Exercise goal: Exactly retype the lines from the top of the data through the line containing "# Module 1: getaltheorie", leaving out every picture.

Material for this exercise:
↓
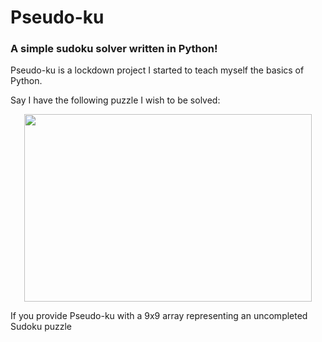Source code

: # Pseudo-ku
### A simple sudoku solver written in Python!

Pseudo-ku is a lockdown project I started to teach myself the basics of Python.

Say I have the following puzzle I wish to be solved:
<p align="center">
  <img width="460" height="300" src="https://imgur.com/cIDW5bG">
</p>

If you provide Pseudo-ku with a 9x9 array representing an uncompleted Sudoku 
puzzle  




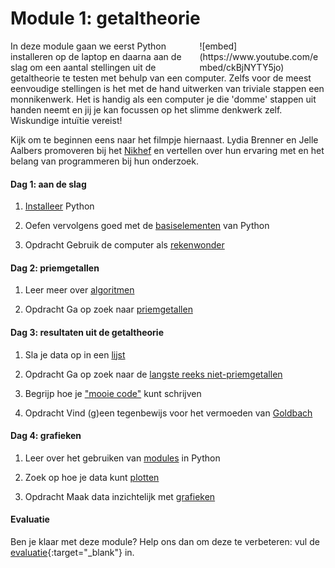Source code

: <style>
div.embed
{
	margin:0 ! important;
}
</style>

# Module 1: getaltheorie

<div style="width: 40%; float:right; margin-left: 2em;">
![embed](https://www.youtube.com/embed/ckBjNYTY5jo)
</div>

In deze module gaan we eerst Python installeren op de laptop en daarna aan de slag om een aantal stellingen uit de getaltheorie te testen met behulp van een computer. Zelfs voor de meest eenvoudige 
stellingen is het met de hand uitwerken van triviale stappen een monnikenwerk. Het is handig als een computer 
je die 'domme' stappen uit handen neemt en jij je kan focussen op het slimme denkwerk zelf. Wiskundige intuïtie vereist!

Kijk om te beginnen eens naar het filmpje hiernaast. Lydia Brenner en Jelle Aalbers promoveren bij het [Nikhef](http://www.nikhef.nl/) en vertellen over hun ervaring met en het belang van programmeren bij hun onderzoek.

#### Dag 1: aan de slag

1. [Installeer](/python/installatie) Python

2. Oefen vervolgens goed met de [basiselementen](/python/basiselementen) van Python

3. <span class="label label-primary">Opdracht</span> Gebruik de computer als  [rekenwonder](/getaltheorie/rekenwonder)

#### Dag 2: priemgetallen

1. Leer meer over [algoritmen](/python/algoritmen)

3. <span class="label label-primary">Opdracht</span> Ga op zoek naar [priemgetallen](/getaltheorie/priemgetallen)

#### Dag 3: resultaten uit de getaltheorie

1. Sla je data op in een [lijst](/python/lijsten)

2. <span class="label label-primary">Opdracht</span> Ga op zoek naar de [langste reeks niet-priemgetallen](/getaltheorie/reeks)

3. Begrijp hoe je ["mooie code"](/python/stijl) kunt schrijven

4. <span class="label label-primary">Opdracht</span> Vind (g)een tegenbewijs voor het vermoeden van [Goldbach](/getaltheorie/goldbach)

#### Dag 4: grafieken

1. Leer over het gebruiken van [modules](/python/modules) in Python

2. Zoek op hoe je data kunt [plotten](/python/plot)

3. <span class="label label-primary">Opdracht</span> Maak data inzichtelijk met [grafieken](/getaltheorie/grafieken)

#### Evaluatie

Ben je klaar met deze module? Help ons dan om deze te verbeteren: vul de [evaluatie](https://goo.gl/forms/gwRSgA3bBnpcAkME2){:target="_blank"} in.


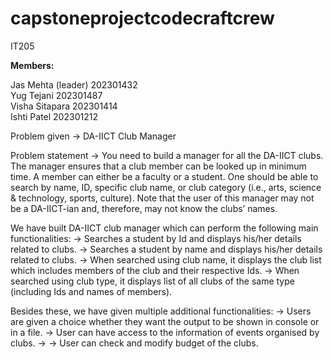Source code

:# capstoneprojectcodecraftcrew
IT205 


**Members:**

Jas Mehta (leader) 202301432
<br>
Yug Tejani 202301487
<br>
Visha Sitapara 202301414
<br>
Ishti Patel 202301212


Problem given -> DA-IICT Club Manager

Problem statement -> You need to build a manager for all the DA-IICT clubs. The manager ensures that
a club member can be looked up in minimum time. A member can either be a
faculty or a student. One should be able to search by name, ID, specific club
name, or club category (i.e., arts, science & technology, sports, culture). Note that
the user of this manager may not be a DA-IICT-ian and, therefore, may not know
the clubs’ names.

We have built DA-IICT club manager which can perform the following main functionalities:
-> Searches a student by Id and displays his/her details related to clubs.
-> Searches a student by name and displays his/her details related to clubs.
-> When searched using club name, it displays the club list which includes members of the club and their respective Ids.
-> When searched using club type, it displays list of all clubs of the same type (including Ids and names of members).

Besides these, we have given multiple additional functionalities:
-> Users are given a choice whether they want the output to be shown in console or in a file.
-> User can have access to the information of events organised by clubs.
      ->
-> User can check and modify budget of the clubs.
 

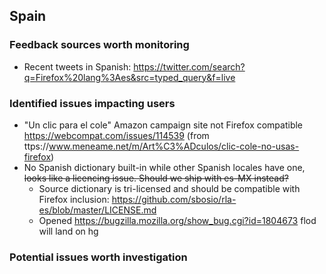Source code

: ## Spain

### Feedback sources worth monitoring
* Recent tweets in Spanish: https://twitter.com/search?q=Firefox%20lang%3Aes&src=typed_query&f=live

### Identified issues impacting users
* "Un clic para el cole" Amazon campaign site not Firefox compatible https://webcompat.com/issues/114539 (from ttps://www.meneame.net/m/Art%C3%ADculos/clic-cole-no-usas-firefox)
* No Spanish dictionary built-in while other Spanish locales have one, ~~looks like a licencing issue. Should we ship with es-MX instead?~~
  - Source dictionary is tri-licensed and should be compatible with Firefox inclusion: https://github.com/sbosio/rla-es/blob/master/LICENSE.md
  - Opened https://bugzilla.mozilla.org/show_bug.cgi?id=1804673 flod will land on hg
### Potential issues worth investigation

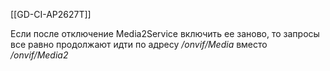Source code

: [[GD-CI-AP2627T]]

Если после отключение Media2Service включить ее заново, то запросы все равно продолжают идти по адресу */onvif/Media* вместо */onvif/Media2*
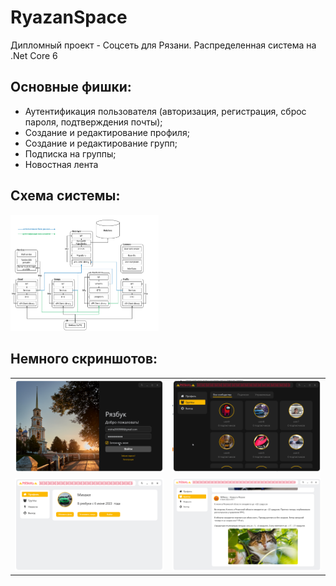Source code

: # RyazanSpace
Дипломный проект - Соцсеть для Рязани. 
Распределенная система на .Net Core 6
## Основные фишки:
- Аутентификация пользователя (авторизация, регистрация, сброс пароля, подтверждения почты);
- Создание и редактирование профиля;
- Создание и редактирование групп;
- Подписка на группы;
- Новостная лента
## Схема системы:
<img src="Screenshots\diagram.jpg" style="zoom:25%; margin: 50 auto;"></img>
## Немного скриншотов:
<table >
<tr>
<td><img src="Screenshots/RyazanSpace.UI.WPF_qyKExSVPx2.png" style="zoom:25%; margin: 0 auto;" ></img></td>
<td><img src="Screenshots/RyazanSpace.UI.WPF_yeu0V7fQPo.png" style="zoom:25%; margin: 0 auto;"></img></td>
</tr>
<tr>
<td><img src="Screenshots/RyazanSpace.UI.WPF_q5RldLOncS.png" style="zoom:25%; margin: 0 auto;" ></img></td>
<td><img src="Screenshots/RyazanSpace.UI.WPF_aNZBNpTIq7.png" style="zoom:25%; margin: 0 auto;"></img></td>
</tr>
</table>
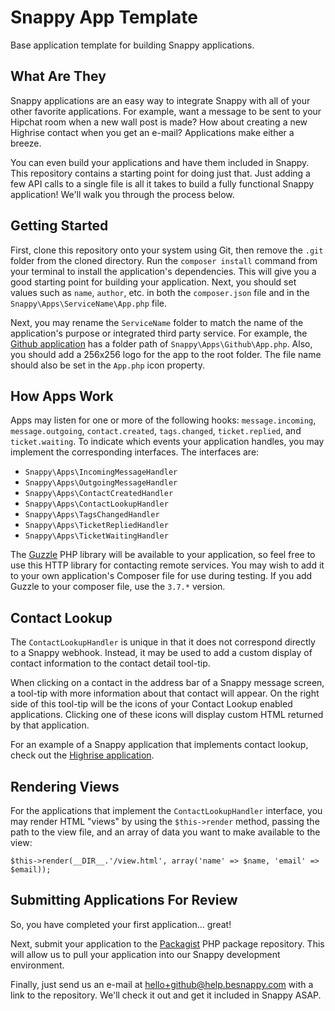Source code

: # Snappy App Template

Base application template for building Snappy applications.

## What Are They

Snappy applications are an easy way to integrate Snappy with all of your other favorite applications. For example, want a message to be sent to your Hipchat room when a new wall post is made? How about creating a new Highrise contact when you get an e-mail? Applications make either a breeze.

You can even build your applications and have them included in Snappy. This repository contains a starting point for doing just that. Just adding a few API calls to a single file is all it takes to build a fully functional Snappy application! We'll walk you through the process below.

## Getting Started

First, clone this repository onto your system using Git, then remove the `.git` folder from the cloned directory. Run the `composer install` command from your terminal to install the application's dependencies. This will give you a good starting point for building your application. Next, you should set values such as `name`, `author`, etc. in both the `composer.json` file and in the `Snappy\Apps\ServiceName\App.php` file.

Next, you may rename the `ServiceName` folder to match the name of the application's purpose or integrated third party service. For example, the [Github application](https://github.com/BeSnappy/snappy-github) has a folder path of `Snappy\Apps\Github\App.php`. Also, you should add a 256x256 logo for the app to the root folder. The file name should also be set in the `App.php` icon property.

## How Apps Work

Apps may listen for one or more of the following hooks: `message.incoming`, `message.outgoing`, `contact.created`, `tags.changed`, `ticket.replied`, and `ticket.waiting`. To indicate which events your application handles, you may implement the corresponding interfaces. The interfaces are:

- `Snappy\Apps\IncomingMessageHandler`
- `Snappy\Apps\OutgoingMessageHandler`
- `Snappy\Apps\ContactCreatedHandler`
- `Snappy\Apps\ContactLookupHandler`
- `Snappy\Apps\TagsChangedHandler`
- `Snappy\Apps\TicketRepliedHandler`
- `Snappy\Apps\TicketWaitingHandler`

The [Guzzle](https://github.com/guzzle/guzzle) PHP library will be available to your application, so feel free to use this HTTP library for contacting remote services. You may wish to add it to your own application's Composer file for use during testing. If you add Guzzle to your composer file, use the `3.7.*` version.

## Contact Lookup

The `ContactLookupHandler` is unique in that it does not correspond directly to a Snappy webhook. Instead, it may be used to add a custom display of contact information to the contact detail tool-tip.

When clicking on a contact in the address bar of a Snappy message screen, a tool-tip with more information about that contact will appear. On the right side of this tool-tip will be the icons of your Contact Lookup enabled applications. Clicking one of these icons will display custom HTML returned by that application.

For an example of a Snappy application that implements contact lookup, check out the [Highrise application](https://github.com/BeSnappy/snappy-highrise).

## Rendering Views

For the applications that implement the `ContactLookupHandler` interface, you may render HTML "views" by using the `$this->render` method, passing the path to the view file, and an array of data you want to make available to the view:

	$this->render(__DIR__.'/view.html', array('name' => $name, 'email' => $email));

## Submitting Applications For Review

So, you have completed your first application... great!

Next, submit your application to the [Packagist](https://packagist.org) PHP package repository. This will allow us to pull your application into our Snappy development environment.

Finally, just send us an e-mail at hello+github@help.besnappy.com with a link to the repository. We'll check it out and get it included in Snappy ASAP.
↑
Response below:
Source code

: # Pseudo-ku
### A simple sudoku solver written in Python!

Pseudo-ku is a lockdown project I started to teach myself the basics of Python.

Say I have the following puzzle I wish to be solved:
<p align="center">
  <img width="460" height="300" src="https://imgur.com/cIDW5bG">
</p>

If you provide Pseudo-ku with a 9x9 array representing an uncompleted Sudoku 
puzzle  




Source code

: <style>
div.embed
{
	margin:0 ! important;
}
</style>

# Module 1: getaltheorie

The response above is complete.